National Institute for Communicable Diseases of the National Health Laboratory Service, Johannesburg, South Africa.
University of Cape Town, Cape Town, South Africa.
Influenza Other Respir Viruses. 2022 Mar;16(2):222-235. doi: 10.1111/irv.12905. Epub 2021 Sep 16.
We aimed to describe the prevalence of human respiratory syncytial virus (HRSV) and evaluate associations between HRSV subgroups and/or genotypes and epidemiologic characteristics and clinical outcomes in patients hospitalized with severe respiratory illness (SRI).
Between January 2012 and December 2015, we enrolled patients of all ages admitted to two South African hospitals with SRI in prospective hospital-based syndromic surveillance.

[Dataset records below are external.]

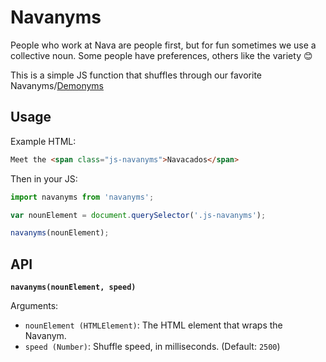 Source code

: # Navanyms

People who work at Nava are people first, but for fun sometimes we use a collective noun. Some people have preferences, others like the variety 😊

This is a simple JS function that shuffles through our favorite Navanyms/[Demonyms](https://en.m.wikipedia.org/wiki/Demonym)

## Usage

Example HTML:

```html
Meet the <span class="js-navanyms">Navacados</span>
```

Then in your JS:

```js
import navanyms from 'navanyms';

var nounElement = document.querySelector('.js-navanyms');

navanyms(nounElement);
```

## API

**`navanyms(nounElement, speed)`**

Arguments:

- `nounElement (HTMLElement)`: The HTML element that wraps the Navanym.
- `speed (Number)`: Shuffle speed, in milliseconds. (Default: `2500`)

We collected respiratory specimens and clinical and epidemiological data. Unconditional random effect multivariable logistic regression was used to assess factors associated with HRSV infection.

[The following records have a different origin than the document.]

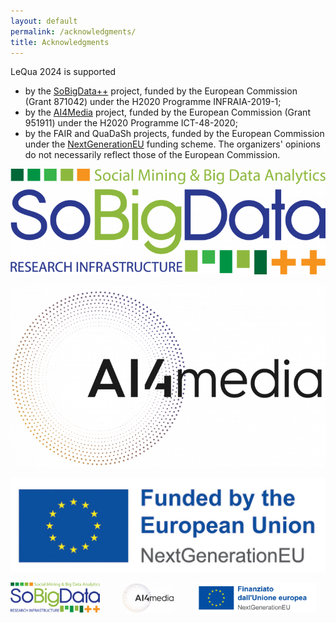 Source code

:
 ```yaml
---
layout: default
permalink: /acknowledgments/
title: Acknowledgments
---
```



LeQua 2024 is supported 
* by the [SoBigData++](https://plusplus.sobigdata.eu) project, funded by the European Commission (Grant 871042) under the H2020 Programme INFRAIA-2019-1;
* by the [AI4Media](https://www.ai4media.eu) project, funded by the European Commission (Grant 951911) under the H2020 Programme ICT-48-2020;
* by the FAIR and QuaDaSh projects, funded by the European Commission under the [NextGenerationEU](https://next-generation-eu.europa.eu/index_en) funding scheme.
The organizers' opinions do not necessarily reflect those of the European Commission.

![SoBigData](SoBigData.png)

![AI4Media](AI4Media.png)

![NextGenerationEU](nextgeneu_en-1024x306.jpg)

<img src="SoBigData.png" alt="drawing" style="height: 5vw"/>&nbsp;&nbsp;&nbsp;&nbsp;&nbsp;&nbsp;&nbsp;&nbsp;
<img src="AI4Media.png" alt="drawing" style="height: 5vw"/>&nbsp;&nbsp;&nbsp;&nbsp;&nbsp;&nbsp;&nbsp;&nbsp;
<img src="NextGenEU.png" alt="drawing" style="height: 5vw"/>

HRSV was detected in 11.2% (772/6908) of enrolled patients of which 47.0% (363/772) were under the age of 6 months. There were no differences in clinical outcomes of HRSV subgroup A-infected patients compared with HRSV subgroup B-infected patients but among patients aged <5 years, children with HRSV subgroup A were more likely be coinfected with Streptococcus pneumoniae (23/208, 11.0% vs. 2/90, 2.0%; adjusted odds ratio 5.7). No significant associations of HRSV A genotypes NA1 and ON1 with specific clinical outcomes were observed.
While HRSV subgroup and genotype dominance shifted between seasons, we showed similar genotype diversity as noted worldwide. We found no association between clinical outcomes and HRSV subgroups or genotypes.
本研究旨在描述人类呼吸道合胞病毒(HRSV)的流行情况,并评估 HRSV 亚组和/或基因型与住院严重呼吸道疾病(SRI)患者的流行病学特征和临床结局之间的关联。
在 2012 年 1 月至 2015 年 12 月期间,我们对在南非两家医院进行前瞻性基于医院的综合征监测的所有年龄组 SRI 住院患者进行了研究。我们收集了呼吸道标本和临床及流行病学数据。采用无条件随机效应多变量逻辑回归评估与 HRSV 感染相关的因素。
在纳入的 6908 例患者中,HRSV 检出率为 11.2%(772/6908),其中 47.0%(363/772)的患者年龄<6 个月。与 HRSV 亚组 B 感染患者相比,HRSV 亚组 A 感染患者的临床结局无差异,但在年龄<5 岁的患者中,HRSV 亚组 A 感染的患儿更有可能合并感染肺炎链球菌(23/208,11.0%比 2/90,2.0%;调整后的比值比 5.7)。未观察到 HRSV A 基因型 NA1 和 ON1 与特定临床结局之间存在显著关联。
虽然 HRSV 亚组和基因型优势在不同季节间发生了变化,但我们发现与全球范围内报道的情况类似,基因型多样性相似。我们未发现 HRSV 亚组或基因型与临床结局之间存在关联。